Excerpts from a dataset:
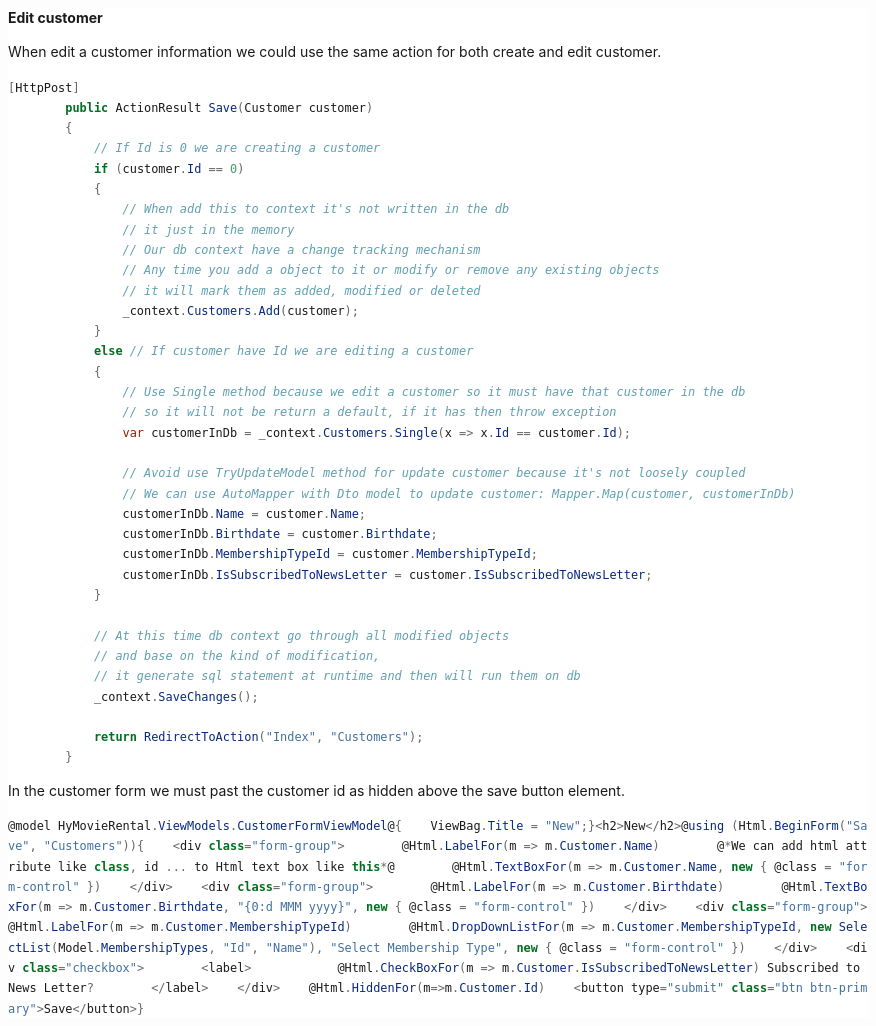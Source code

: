 
**Edit customer**

When edit a customer information we could use the same action for both create and edit customer. 

```c#
[HttpPost]
        public ActionResult Save(Customer customer)
        {
            // If Id is 0 we are creating a customer
            if (customer.Id == 0)
            {
                // When add this to context it's not written in the db
                // it just in the memory
                // Our db context have a change tracking mechanism
                // Any time you add a object to it or modify or remove any existing objects
                // it will mark them as added, modified or deleted
                _context.Customers.Add(customer);
            }
            else // If customer have Id we are editing a customer
            {
                // Use Single method because we edit a customer so it must have that customer in the db
                // so it will not be return a default, if it has then throw exception
                var customerInDb = _context.Customers.Single(x => x.Id == customer.Id);

                // Avoid use TryUpdateModel method for update customer because it's not loosely coupled
                // We can use AutoMapper with Dto model to update customer: Mapper.Map(customer, customerInDb)
                customerInDb.Name = customer.Name;
                customerInDb.Birthdate = customer.Birthdate;
                customerInDb.MembershipTypeId = customer.MembershipTypeId;
                customerInDb.IsSubscribedToNewsLetter = customer.IsSubscribedToNewsLetter;
            }

            // At this time db context go through all modified objects
            // and base on the kind of modification,
            // it generate sql statement at runtime and then will run them on db
            _context.SaveChanges();

            return RedirectToAction("Index", "Customers");
        }
```

In the customer form we must past the customer id as hidden above the save button element.

```c#
@model HyMovieRental.ViewModels.CustomerFormViewModel@{    ViewBag.Title = "New";}<h2>New</h2>@using (Html.BeginForm("Save", "Customers")){    <div class="form-group">        @Html.LabelFor(m => m.Customer.Name)        @*We can add html attribute like class, id ... to Html text box like this*@        @Html.TextBoxFor(m => m.Customer.Name, new { @class = "form-control" })    </div>    <div class="form-group">        @Html.LabelFor(m => m.Customer.Birthdate)        @Html.TextBoxFor(m => m.Customer.Birthdate, "{0:d MMM yyyy}", new { @class = "form-control" })    </div>    <div class="form-group">        @Html.LabelFor(m => m.Customer.MembershipTypeId)        @Html.DropDownListFor(m => m.Customer.MembershipTypeId, new SelectList(Model.MembershipTypes, "Id", "Name"), "Select Membership Type", new { @class = "form-control" })    </div>    <div class="checkbox">        <label>            @Html.CheckBoxFor(m => m.Customer.IsSubscribedToNewsLetter) Subscribed to News Letter?        </label>    </div>    @Html.HiddenFor(m=>m.Customer.Id)    <button type="submit" class="btn btn-primary">Save</button>}
```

→ What is being asked
Wherever the string "When" appears in the records, copy the whole line.

→ Task result
When edit a customer information we could use the same action for both create and edit customer. 
                // When add this to context it's not written in the db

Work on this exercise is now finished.